In the records below, begin at the line that has "setProperty(_self_ , _name" and stop after the line that has "signalsBlocked(_self_) → bool"; quote those lines verbatim and nothing more.
::: Supplied data :::
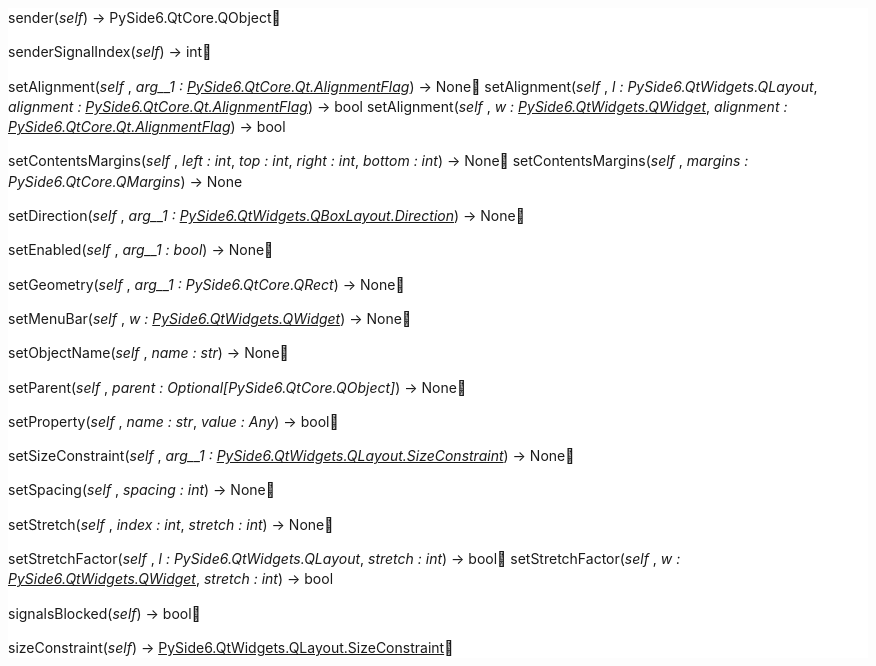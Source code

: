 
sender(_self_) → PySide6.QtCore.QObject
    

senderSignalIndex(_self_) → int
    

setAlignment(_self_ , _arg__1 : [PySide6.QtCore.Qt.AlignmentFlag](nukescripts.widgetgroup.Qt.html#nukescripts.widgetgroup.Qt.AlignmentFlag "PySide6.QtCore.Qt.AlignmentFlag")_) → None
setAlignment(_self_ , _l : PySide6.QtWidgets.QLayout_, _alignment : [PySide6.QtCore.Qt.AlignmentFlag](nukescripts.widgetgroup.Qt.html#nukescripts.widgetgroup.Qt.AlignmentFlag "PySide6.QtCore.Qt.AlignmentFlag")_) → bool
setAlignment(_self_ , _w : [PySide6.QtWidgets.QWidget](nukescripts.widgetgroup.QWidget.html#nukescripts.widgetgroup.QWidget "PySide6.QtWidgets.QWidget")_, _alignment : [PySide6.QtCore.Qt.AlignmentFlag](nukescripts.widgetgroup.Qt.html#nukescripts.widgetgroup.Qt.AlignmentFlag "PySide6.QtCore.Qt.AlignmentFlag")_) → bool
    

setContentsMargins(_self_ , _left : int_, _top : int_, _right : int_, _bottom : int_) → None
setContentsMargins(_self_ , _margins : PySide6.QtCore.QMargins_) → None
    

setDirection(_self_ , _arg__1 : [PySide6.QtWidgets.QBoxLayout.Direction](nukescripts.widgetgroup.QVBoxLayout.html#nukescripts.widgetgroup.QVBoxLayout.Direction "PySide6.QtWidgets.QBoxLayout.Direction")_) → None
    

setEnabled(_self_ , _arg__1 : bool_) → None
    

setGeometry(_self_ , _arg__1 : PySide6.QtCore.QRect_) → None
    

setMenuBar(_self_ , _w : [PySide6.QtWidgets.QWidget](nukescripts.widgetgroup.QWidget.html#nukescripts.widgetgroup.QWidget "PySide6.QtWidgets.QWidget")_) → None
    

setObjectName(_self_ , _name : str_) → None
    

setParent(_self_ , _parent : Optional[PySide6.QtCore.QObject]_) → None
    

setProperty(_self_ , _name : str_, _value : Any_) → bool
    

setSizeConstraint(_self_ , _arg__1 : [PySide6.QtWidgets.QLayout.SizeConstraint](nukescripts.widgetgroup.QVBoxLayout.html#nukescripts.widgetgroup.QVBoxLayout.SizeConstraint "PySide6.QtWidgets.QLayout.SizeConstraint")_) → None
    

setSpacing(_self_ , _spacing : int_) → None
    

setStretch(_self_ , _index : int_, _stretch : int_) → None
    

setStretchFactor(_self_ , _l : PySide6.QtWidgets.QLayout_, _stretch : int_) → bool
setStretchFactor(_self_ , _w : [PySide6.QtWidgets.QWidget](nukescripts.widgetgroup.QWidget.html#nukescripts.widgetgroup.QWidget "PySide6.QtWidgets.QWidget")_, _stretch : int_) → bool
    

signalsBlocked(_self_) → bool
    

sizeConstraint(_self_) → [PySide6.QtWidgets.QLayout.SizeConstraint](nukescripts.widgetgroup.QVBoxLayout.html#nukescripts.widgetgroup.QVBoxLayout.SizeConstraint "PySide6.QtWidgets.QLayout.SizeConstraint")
:::
::: Supplied data :::
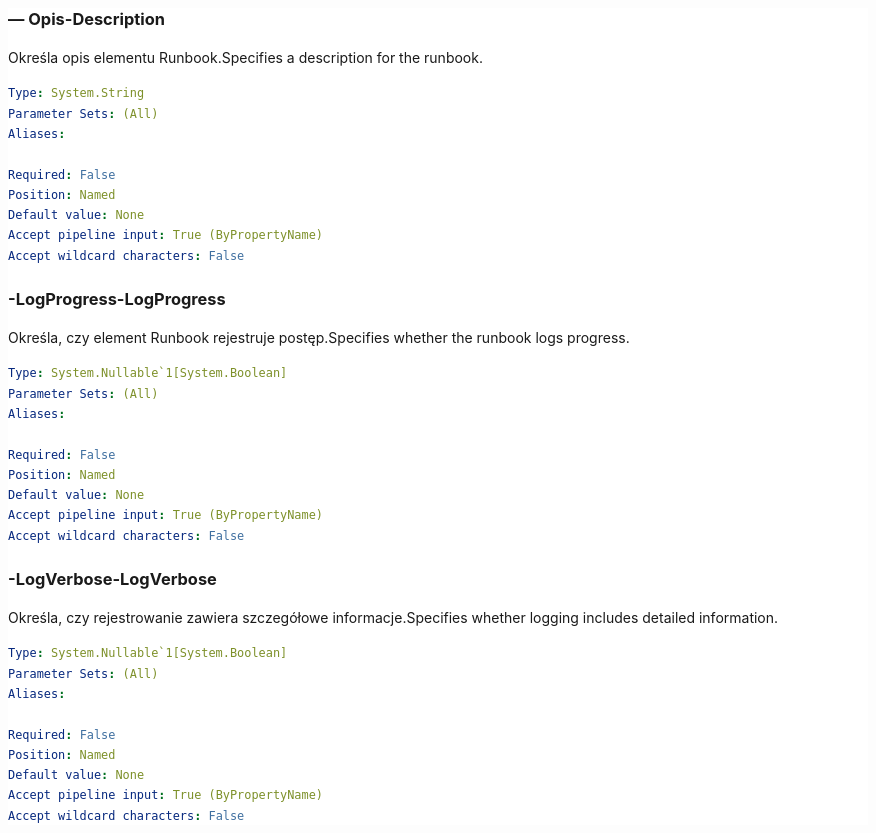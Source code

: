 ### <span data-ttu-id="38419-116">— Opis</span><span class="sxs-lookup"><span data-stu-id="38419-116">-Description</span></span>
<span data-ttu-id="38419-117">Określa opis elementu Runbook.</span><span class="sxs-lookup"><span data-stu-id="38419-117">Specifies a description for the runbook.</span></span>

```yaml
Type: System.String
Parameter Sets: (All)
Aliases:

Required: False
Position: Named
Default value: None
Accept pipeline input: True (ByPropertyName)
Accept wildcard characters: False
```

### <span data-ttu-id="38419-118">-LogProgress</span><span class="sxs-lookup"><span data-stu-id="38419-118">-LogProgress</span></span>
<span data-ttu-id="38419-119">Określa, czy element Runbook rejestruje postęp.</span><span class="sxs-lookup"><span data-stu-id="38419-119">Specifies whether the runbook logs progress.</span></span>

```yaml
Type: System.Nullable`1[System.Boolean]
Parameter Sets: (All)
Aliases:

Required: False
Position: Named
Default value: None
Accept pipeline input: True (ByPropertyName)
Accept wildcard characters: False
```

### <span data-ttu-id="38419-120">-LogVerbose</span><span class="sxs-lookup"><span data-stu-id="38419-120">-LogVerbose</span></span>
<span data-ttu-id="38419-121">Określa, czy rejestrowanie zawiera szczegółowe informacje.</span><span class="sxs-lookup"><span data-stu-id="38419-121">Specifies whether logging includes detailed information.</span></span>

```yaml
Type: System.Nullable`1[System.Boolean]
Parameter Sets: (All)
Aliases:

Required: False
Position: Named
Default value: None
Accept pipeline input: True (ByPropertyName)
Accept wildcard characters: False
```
:::
# Answer to this task:
setProperty(_self_ , _name : str_, _value : Any_) → bool
    

setSizeConstraint(_self_ , _arg__1 : [PySide6.QtWidgets.QLayout.SizeConstraint](nukescripts.widgetgroup.QVBoxLayout.html#nukescripts.widgetgroup.QVBoxLayout.SizeConstraint "PySide6.QtWidgets.QLayout.SizeConstraint")_) → None
    

setSpacing(_self_ , _spacing : int_) → None
    

setStretch(_self_ , _index : int_, _stretch : int_) → None
    

setStretchFactor(_self_ , _l : PySide6.QtWidgets.QLayout_, _stretch : int_) → bool
setStretchFactor(_self_ , _w : [PySide6.QtWidgets.QWidget](nukescripts.widgetgroup.QWidget.html#nukescripts.widgetgroup.QWidget "PySide6.QtWidgets.QWidget")_, _stretch : int_) → bool
    

signalsBlocked(_self_) → bool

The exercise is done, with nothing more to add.